» Aim of the task
Determine how many lines of the entries include the word "directory", and report that number with no further text.

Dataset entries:
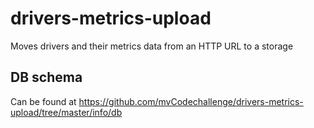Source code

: # drivers-metrics-upload
Moves drivers and their metrics data from an HTTP URL to a storage

## DB schema
Can be found at https://github.com/mvCodechallenge/drivers-metrics-upload/tree/master/info/db
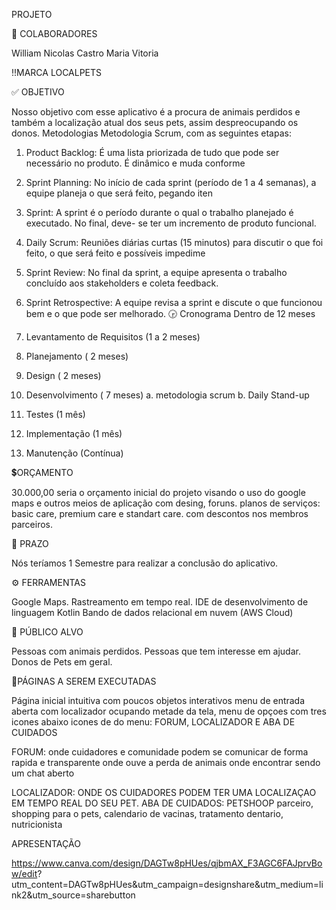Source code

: 
PROJETO

👥 COLABORADORES

William
Nicolas Castro
Maria Vitoria

!!MARCA
LOCALPETS

✅ OBJETIVO

Nosso objetivo com esse aplicativo é a procura de animais perdidos
e também a localização atual dos seus pets, assim despreocupando os donos.
Metodologias
Metodologia Scrum, com as seguintes etapas:
1. Product Backlog: É uma lista priorizada de tudo que pode ser necessário no produto. É dinâmico e muda conforme
2. Sprint Planning: No início de cada sprint (período de 1 a 4 semanas), a equipe planeja o que será feito, pegando iten

3. Sprint: A sprint é o período durante o qual o trabalho planejado é executado. No final, deve-
se ter um incremento de produto funcional.

4. Daily Scrum: Reuniões diárias curtas (15 minutos) para discutir o que foi feito, o que será feito e possíveis impedime
5. Sprint Review: No final da sprint, a equipe apresenta o trabalho concluído aos stakeholders e coleta feedback.
6. Sprint Retrospective: A equipe revisa a sprint e discute o que funcionou bem e o que pode ser melhorado.
🕞 Cronograma
Dentro de 12 meses
1. Levantamento de Requisitos (1 a 2 meses)
2. Planejamento ( 2 meses)
3. Design ( 2 meses)
4. Desenvolvimento ( 7 meses)
a. metodologia scrum
b. Daily Stand-up
5. Testes (1 mês)
6. Implementação (1 mês)
7. Manutenção (Contínua)

💲ORÇAMENTO

30.000,00 seria o orçamento inicial do projeto visando o uso do google maps
e outros meios de aplicação com desing, foruns.
planos de serviços: basic care, premium care e standart care.
com descontos nos membros parceiros.

📅 PRAZO

Nós teríamos 1 Semestre para realizar a conclusão do aplicativo.

⚙ FERRAMENTAS

Google Maps.
Rastreamento em tempo real.
IDE de desenvolvimento de linguagem Kotlin
Bando de dados relacional em nuvem (AWS Cloud)

💫 PÚBLICO ALVO

Pessoas com animais perdidos.
Pessoas que tem interesse em ajudar.
Donos de Pets em geral.

📖PÁGINAS A SEREM EXECUTADAS

Página inicial intuitiva com poucos objetos interativos
menu de entrada aberta com localizador ocupando metade da tela, menu de opçoes com tres icones abaixo
icones de do menu: FORUM, LOCALIZADOR E ABA DE CUIDADOS

FORUM: onde cuidadores e comunidade podem se comunicar de forma rapida e transparente onde ouve a perda
de animais onde encontrar sendo um chat aberto

LOCALIZADOR: ONDE OS CUIDADORES PODEM TER UMA LOCALIZAÇAO EM TEMPO REAL DO SEU PET.
ABA DE CUIDADOS: PETSHOOP parceiro, shopping para o pets, calendario de vacinas, tratamento dentario,
nutricionista

APRESENTAÇÃO

https://www.canva.com/design/DAGTw8pHUes/qjbmAX_F3AGC6FAJprvBow/edit?
utm_content=DAGTw8pHUes&utm_campaign=designshare&utm_medium=link2&utm_source=sharebutton
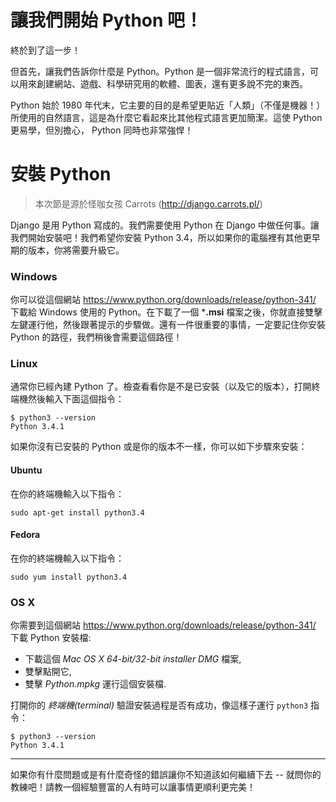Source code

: # 讓我們開始 Python 吧！

終於到了這一步！

但首先，讓我們告訴你什麼是 Python。Python 是一個非常流行的程式語言，可以用來創建網站、遊戲、科學研究用的軟體、圖表，還有更多說不完的東西。

Python 始於 1980 年代末，它主要的目的是希望更貼近「人類」（不僅是機器！）所使用的自然語言，這是為什麼它看起來比其他程式語言更加簡潔。這使 Python 更易學，但別擔心， Python 同時也非常強悍！


# 安裝 Python

> 本次節是源於怪咖女孩 Carrots (http://django.carrots.pl/)

Django 是用 Python 寫成的。我們需要使用 Python 在 Django 中做任何事。讓我們開始安裝吧！我們希望你安裝 Python 3.4，所以如果你的電腦裡有其他更早期的版本，你將需要升級它。


### Windows

你可以從這個網站 https://www.python.org/downloads/release/python-341/ 下載給 Windows 使用的 Python。在下載了一個 ***.msi** 檔案之後，你就直接雙擊左鍵運行他，然後跟著提示的步驟做。還有一件很重要的事情，一定要記住你安裝 Python 的路徑，我們稍後會需要這個路徑！


### Linux

通常你已經內建 Python 了。檢查看看你是不是已安裝（以及它的版本），打開終端機然後輸入下面這個指令：

    $ python3 --version
    Python 3.4.1

如果你沒有已安裝的 Python 或是你的版本不一樣，你可以如下步驟來安裝：


#### Ubuntu

在你的終端機輸入以下指令：

    sudo apt-get install python3.4


#### Fedora

在你的終端機輸入以下指令：

    sudo yum install python3.4


### OS X

你需要到這個網站 https://www.python.org/downloads/release/python-341/ 下載 Python 安裝檔:



* 下載這個 *Mac OS X 64-bit/32-bit installer* *DMG* 檔案,
* 雙擊點開它,
* 雙擊 *Python.mpkg* 運行這個安裝檔.

打開你的 *終端機(terminal)* 驗證安裝過程是否有成功，像這樣子運行 `python3` 指令：

    $ python3 --version
    Python 3.4.1

----

如果你有什麼問題或是有什麼奇怪的錯誤讓你不知道該如何繼續下去 -- 就問你的教練吧！請教一個經驗豐富的人有時可以讓事情更順利更完美！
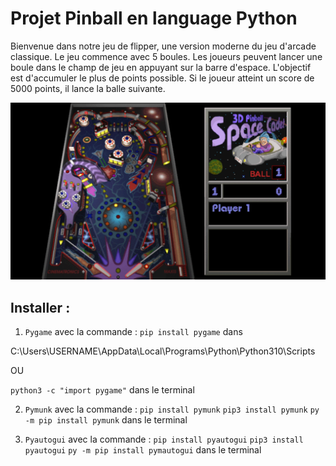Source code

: # Projet Pinball en language Python

Bienvenue dans notre jeu de flipper, une version moderne du jeu d'arcade classique. Le jeu commence avec 5 boules. Les joueurs peuvent lancer une boule dans le champ de jeu en appuyant sur la barre d'espace. L'objectif est d'accumuler le plus de points possible. Si le joueur atteint un score de 5000 points, il lance la balle suivante.

<img src="https://github.com/Marcoun57/3D-Pinball-Space-Cadet/blob/main/bg.png"/> 

## Installer :

1. `Pygame` avec la commande : `pip install pygame` dans

C:\Users\USERNAME\AppData\Local\Programs\Python\Python310\Scripts

OU

`python3 -c "import pygame"` dans le terminal

2. `Pymunk` avec la commande : `pip install pymunk` `pip3 install pymunk` `py -m pip install pymunk` dans le terminal

3. `Pyautogui` avec la commande : `pip install pyautogui` `pip3 install pyautogui` `py -m pip install pymautogui` dans le terminal
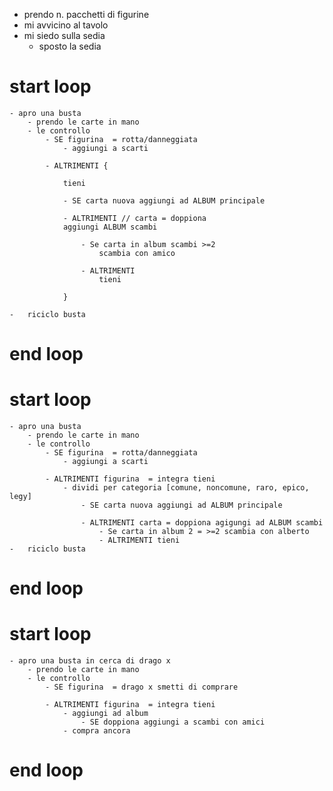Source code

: - prendo n. pacchetti di figurine
- mi avvicino al tavolo
- mi siedo sulla sedia
    - sposto la sedia

# start loop    
    - apro una busta
        - prendo le carte in mano
        - le controllo
            - SE figurina  = rotta/danneggiata 
                - aggiungi a scarti

            - ALTRIMENTI {
            
                tieni 
            
                - SE carta nuova aggiungi ad ALBUM principale

                - ALTRIMENTI // carta = doppiona 
                aggiungi ALBUM scambi

                    - Se carta in album scambi >=2 
                        scambia con amico

                    - ALTRIMENTI 
                        tieni

                }       
                 
    -   riciclo busta
# end loop


# start loop    
    - apro una busta
        - prendo le carte in mano
        - le controllo
            - SE figurina  = rotta/danneggiata 
                - aggiungi a scarti

            - ALTRIMENTI figurina  = integra tieni
                - dividi per categoria [comune, noncomune, raro, epico, legy]
                    - SE carta nuova aggiungi ad ALBUM principale
                    
                    - ALTRIMENTI carta = doppiona agigungi ad ALBUM scambi
                        - Se carta in album 2 = >=2 scambia con alberto
                        - ALTRIMENTI tieni
    -   riciclo busta
# end loop

# start loop    
    - apro una busta in cerca di drago x
        - prendo le carte in mano
        - le controllo
            - SE figurina  = drago x smetti di comprare

            - ALTRIMENTI figurina  = integra tieni
                - aggiungi ad album
                    - SE doppiona aggiungi a scambi con amici
                - compra ancora
# end loop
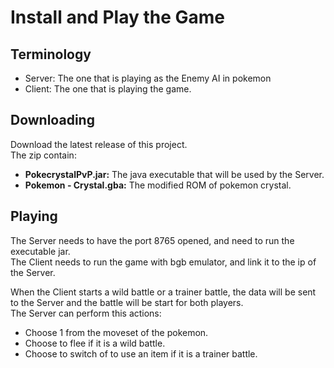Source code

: # Install and Play the Game

## Terminology

* Server: The one that is playing as the Enemy AI in pokemon
* Client: The one that is playing the game.

## Downloading

Download the latest release of this project.\
The zip contain:
* **PokecrystalPvP.jar:** The java executable that will be used by the Server.
* **Pokemon - Crystal.gba:** The modified ROM of pokemon crystal.

## Playing

The Server needs to have the port 8765 opened, and need to run the executable jar.\
The Client needs to run the game with bgb emulator, and link it to the ip of the Server.

When the Client starts a wild battle or a trainer battle, the data will be sent to the Server and the battle will be start for both players.\
The Server can perform this actions:
* Choose 1 from the moveset of the pokemon.
* Choose to flee if it is a wild battle.
* Choose to switch of to use an item if it is a trainer battle.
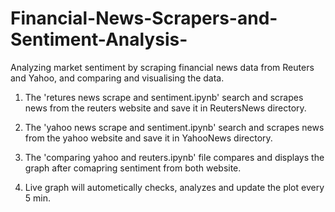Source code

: # Financial-News-Scrapers-and-Sentiment-Analysis-
Analyzing market sentiment by scraping financial news data from Reuters and Yahoo, and comparing and visualising the data.
1. The 'retures news scrape and sentiment.ipynb' search and scrapes news from the reuters website and save it in ReutersNews directory.

2. The 'yahoo news scrape and sentiment.ipynb' search and scrapes news from the yahoo website and save it in YahooNews directory.

3. The 'comparing yahoo and reuters.ipynb' file compares and displays the graph after comapring sentiment from both website.

4. Live graph will autometically checks, analyzes and update the plot every 5 min.

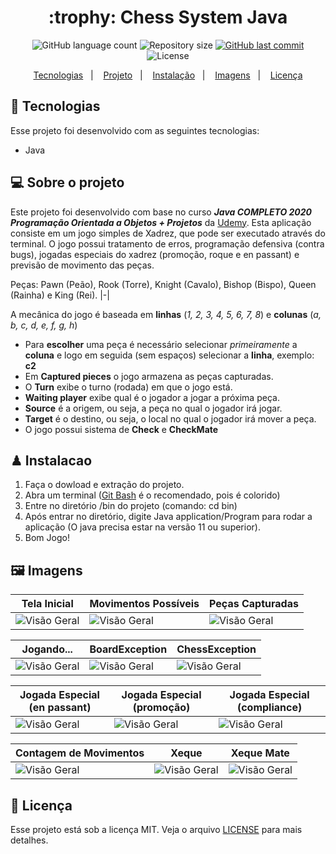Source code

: <h1 align="center">
  :trophy: Chess System Java
</h1>

<p align="center">
  <img alt="GitHub language count" src="https://img.shields.io/github/languages/count/GuilhermeManzano/chess-system-java">

  <img alt="Repository size" src="https://img.shields.io/github/repo-size/GenilsonCruzz/chess-system-java.">

  <a href="https://github.com/GenilsonCruzz/chess-system-java./main">
    <img alt="GitHub last commit" src="https://img.shields.io/github/last-commit/GenilsonCruzz/chess-system-java.">
  </a>

 <img alt="License" src="https://img.shields.io/github/license/GenilsonCruzz/chess-system-java.">
</p>
 

<p align="center">
  <a href="#-tecnologias">Tecnologias</a>&nbsp;&nbsp;&nbsp;|&nbsp;&nbsp;&nbsp;
  <a href="#-projeto">Projeto</a>&nbsp;&nbsp;&nbsp;|&nbsp;&nbsp;&nbsp;
  <a href="#%EF%B8%8F-instalacao">Instalação</a>&nbsp;&nbsp;&nbsp;|&nbsp;&nbsp;&nbsp;
  <a href="#%EF%B8%8F-imagens">Imagens</a>&nbsp;&nbsp;&nbsp;|&nbsp;&nbsp;&nbsp;
  <a href="#-licença">Licença</a>
</p>

## 🤖 Tecnologias 

Esse projeto foi desenvolvido com as seguintes tecnologias:

- Java

## 💻 Sobre o projeto
  Este projeto foi desenvolvido com base no curso  *__Java COMPLETO 2020 Programação Orientada a Objetos + Projetos__* da [Udemy](https://www.udemy.com/course/java-curso-completo/). Esta aplicação consiste em um jogo simples de Xadrez, que pode ser executado através do terminal. O jogo possui tratamento de erros, programação defensiva (contra bugs), jogadas especiais do xadrez (promoção, roque e en passant) e previsão de movimento das peças.
  
Peças: Pawn (Peão), Rook (Torre), Knight (Cavalo), Bishop (Bispo), Queen (Rainha) e King (Rei).
|-|

 A mecânica do jogo é baseada em **linhas** (_1, 2, 3, 4, 5, 6, 7, 8_) e **colunas** (_a, b, c, d, e, f, g, h_)
- Para **escolher** uma peça é necessário selecionar _primeiramente_ a **coluna** e logo em seguida (sem espaços) selecionar a **linha**, exemplo: **c2**
- Em **Captured pieces** o jogo armazena as peças capturadas.
- O **Turn** exibe o turno (rodada) em que o jogo está.
- **Waiting player** exibe qual é o jogador a jogar a próxima peça.
- **Source** é a origem, ou seja, a peça no qual o jogador irá jogar.
- **Target** é o destino, ou seja, o local no qual o jogador irá mover a peça.
- O jogo possui sistema de **Check** e **CheckMate**
  
## ♟ Instalacao

1. Faça o dowload e extração do projeto. 
2. Abra um terminal ([Git Bash](https://git-scm.com/book/pt-pt/v2/Appendix-A%3A-Git-em-Outros-Ambientes-Git-in-Bash) é o recomendado, pois é colorido)
3. Entre no diretório /bin do projeto (comando: cd bin)
4. Após entrar no diretório, digite Java application/Program para rodar a aplicação (O java precisa estar na versão 11 ou superior).
5. Bom Jogo!

## 🖼️ Imagens

| Tela Inicial  | Movimentos Possíveis | Peças Capturadas | 
|---|---|---|
| ![Visão Geral](https://user-images.githubusercontent.com/106387209/181012735-9bcb5390-b02a-4a6a-a99b-262e41200708.png)  | ![Visão Geral](https://user-images.githubusercontent.com/106387209/181012735-9bcb5390-b02a-4a6a-a99b-262e41200708.png)  | ![Visão Geral](https://user-images.githubusercontent.com/106387209/181012735-9bcb5390-b02a-4a6a-a99b-262e41200708.png)  | 

| Jogando...   | BoardException | ChessException | 
|---|---|---|
| ![Visão Geral](https://user-images.githubusercontent.com/106387209/181012735-9bcb5390-b02a-4a6a-a99b-262e41200708.png)  | ![Visão Geral](https://user-images.githubusercontent.com/106387209/181012735-9bcb5390-b02a-4a6a-a99b-262e41200708.png)  | ![Visão Geral](https://user-images.githubusercontent.com/106387209/181012735-9bcb5390-b02a-4a6a-a99b-262e41200708.png)  | 

| Jogada Especial (en passant)  | Jogada Especial (promoção) | Jogada Especial (compliance) | 
|---|---|---|
| ![Visão Geral](https://user-images.githubusercontent.com/106387209/181012735-9bcb5390-b02a-4a6a-a99b-262e41200708.png)  | ![Visão Geral](https://user-images.githubusercontent.com/106387209/181012735-9bcb5390-b02a-4a6a-a99b-262e41200708.png)  | ![Visão Geral](https://user-images.githubusercontent.com/106387209/181012735-9bcb5390-b02a-4a6a-a99b-262e41200708.png)  | 

| Contagem de Movimentos  | Xeque | Xeque Mate | 
|---|---|---|
| ![Visão Geral](https://user-images.githubusercontent.com/106387209/181012735-9bcb5390-b02a-4a6a-a99b-262e41200708.png)  | ![Visão Geral](https://user-images.githubusercontent.com/106387209/181012735-9bcb5390-b02a-4a6a-a99b-262e41200708.png)  | ![Visão Geral](https://user-images.githubusercontent.com/106387209/181012735-9bcb5390-b02a-4a6a-a99b-262e41200708.png)  | 

## 📝 Licença

Esse projeto está sob a licença MIT. Veja o arquivo [LICENSE](LICENSE.md) para mais detalhes.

» Response to the task
2